Elmore Nickleberry was 22 years old when he returned home to Memphis from the Korean War and got a job working for the city's sanitation department. The work was hard and at times demeaning, and Nickleberry, who is Black, said he was treated better overseas than in the segregated South.
Journalist and author Steven Greenhouse met Nickleberry in 2014, while on a reporting trip for The New York Times. Greenhouse had arranged to interview some of the men who took part in the Memphis sanitation workers' Strike of 1968 — the demonstration Martin Luther King Jr. addressed shortly before his death. Nickleberry, now in his 80s, stood out to the long-time labor reporter.
"He was so humble, so kind, so salt of the earth," Greenhouse told the PBS NewsHour. "He was plain-spoken, yet he told one hugely moving story after another."
Greenhouse tells Nickleberry's story in "Beaten Down, Worked Up," his book looking at the factors driving the decline of unions and worker power in the U.S. The Memphis sanitation workers' strike was about more than just adding "a few more dollars" to workers' paychecks, Greenhouse said. "It was about civil rights. It was about dignity. It was about workers being sick and tired of seeing only whites being promoted to supervisor."

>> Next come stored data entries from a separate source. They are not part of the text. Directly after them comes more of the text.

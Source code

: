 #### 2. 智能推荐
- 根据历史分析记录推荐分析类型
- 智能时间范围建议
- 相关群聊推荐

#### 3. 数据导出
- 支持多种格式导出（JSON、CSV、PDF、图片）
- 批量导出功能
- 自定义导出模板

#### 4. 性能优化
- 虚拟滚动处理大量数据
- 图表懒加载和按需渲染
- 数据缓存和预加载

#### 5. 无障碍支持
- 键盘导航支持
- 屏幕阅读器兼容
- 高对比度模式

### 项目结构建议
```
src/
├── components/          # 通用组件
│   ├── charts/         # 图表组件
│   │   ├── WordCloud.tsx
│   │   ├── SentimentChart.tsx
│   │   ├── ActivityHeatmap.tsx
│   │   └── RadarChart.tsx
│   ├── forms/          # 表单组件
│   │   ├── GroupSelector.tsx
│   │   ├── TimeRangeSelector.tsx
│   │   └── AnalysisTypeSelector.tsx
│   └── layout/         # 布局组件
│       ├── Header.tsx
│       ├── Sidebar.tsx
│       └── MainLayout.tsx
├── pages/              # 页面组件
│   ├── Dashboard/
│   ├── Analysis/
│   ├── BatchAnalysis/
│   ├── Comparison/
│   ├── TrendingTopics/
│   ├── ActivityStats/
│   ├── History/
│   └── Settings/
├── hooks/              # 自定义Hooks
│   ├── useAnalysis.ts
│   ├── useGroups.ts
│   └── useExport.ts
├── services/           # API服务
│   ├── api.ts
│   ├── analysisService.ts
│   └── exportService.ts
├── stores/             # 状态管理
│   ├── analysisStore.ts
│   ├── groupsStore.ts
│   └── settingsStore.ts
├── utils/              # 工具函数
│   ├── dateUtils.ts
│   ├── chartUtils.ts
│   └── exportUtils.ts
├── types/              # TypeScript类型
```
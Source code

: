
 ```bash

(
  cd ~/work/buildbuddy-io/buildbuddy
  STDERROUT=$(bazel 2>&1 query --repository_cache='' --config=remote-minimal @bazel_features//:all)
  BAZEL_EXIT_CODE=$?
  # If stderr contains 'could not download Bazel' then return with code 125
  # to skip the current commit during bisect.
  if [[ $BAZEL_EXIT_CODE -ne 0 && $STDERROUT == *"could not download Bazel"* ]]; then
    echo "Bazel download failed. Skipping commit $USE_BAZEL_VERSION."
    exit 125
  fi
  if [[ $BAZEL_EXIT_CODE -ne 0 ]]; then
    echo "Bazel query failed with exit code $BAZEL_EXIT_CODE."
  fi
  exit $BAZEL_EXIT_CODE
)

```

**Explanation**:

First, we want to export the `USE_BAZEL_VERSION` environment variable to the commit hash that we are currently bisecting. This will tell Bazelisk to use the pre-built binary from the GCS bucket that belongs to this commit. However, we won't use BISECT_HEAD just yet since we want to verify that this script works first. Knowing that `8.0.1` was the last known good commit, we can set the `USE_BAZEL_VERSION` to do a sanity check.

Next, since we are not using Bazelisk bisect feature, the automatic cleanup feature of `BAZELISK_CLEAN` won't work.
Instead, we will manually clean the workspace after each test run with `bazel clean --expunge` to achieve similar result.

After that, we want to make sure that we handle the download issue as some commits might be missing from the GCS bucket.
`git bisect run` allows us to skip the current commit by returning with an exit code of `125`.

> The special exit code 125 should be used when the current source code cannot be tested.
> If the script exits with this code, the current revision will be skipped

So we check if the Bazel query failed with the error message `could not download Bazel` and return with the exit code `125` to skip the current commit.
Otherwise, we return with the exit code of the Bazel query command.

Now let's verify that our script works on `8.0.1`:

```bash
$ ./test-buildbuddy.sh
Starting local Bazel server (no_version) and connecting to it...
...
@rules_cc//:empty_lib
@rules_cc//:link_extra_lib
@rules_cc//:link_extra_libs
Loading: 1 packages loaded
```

Hear more from Greenhouse about his reporting, as well as King's lesson that "all labor that uplifts humanity has dignity," in an annotated excerpt from the book below.
Elmore Nickleberry served proudly in the Korean War as a corporal in the Eighth Armored Division. So he was understandably dismayed with what he encountered upon returning to Memphis, his hometown, in 1953.
"People would call you 'boy,'" said Nickleberry, who was twenty-two years old when he returned. "They'd say, 'Do this, boy. Come here, boy.' They treated me better overseas than I was treated in Memphis." Nickleberry is soft-spoken and disarmingly friendly (1), with short silver- charcoal hair, still fit and trim, even though he is in his eighties.
Like many young African Americans, Nickleberry, the grandson of a slave, found it hard to land a job because blacks, in that Jim Crow era, were typically the last ones hired. His brother Roosevelt worked in the city's sanitation department, and even though Elmore had hoped to find a better job, after eight fruitless months of looking for work, he settled on getting a job there, too. Every morning for three weeks, he stood outside one of the city's sanitation garages, making his availability known, as he watched the big yellow trucks rumble out to the city's neighborhoods.
One morning a foreman finally approached him and said, "Boy, you been here two or three weeks standing outside this gate. You want a job?"
"Yes, sir," Nickleberry said.
The foreman responded, "Come in, boy, I'll give you a job." (2)
He started at seventy-five cents an hour ($6.85 today). (3) That was in July 1954, two months after the Supreme Court decided Brown v. Board of Education, rendering school segregation illegal, and the same month that Elvis Presley gave his first public performance, at a park in Memphis.
For Nickleberry, the new job was humbling. "Everybody called us 'boy,' " he said in an interview six decades later. "The supervisors [all of them white] also called us 'boy.' You'd tell them 'I ain't no "boy." I am a man.' And they'd keep calling you 'boy.' " (4)
Nickleberry was a tub toter. His job was to go into people's backyards, transfer their garbage into a seventeen-gallon, round, plastic tub, and then carry the tub to the truck in the street. The sanitation workers frequently filled their tubs with thirty, even forty pounds of garbage, often carrying the tubs on their backs or shoulders, often on top of their heads. Because the tubs got banged around, "there would often be holes in the tub, and the garbage and maggots would crawl down your back (5) and onto your clothes," Nickleberry recalled, with a scowl. "A lot of the people weren't nice," he said. "They'd say, 'Boy, you left some garbage behind. How about picking that stuff up?' (6) " He hated when homeowners called him "garbage man," as if he were just garbage.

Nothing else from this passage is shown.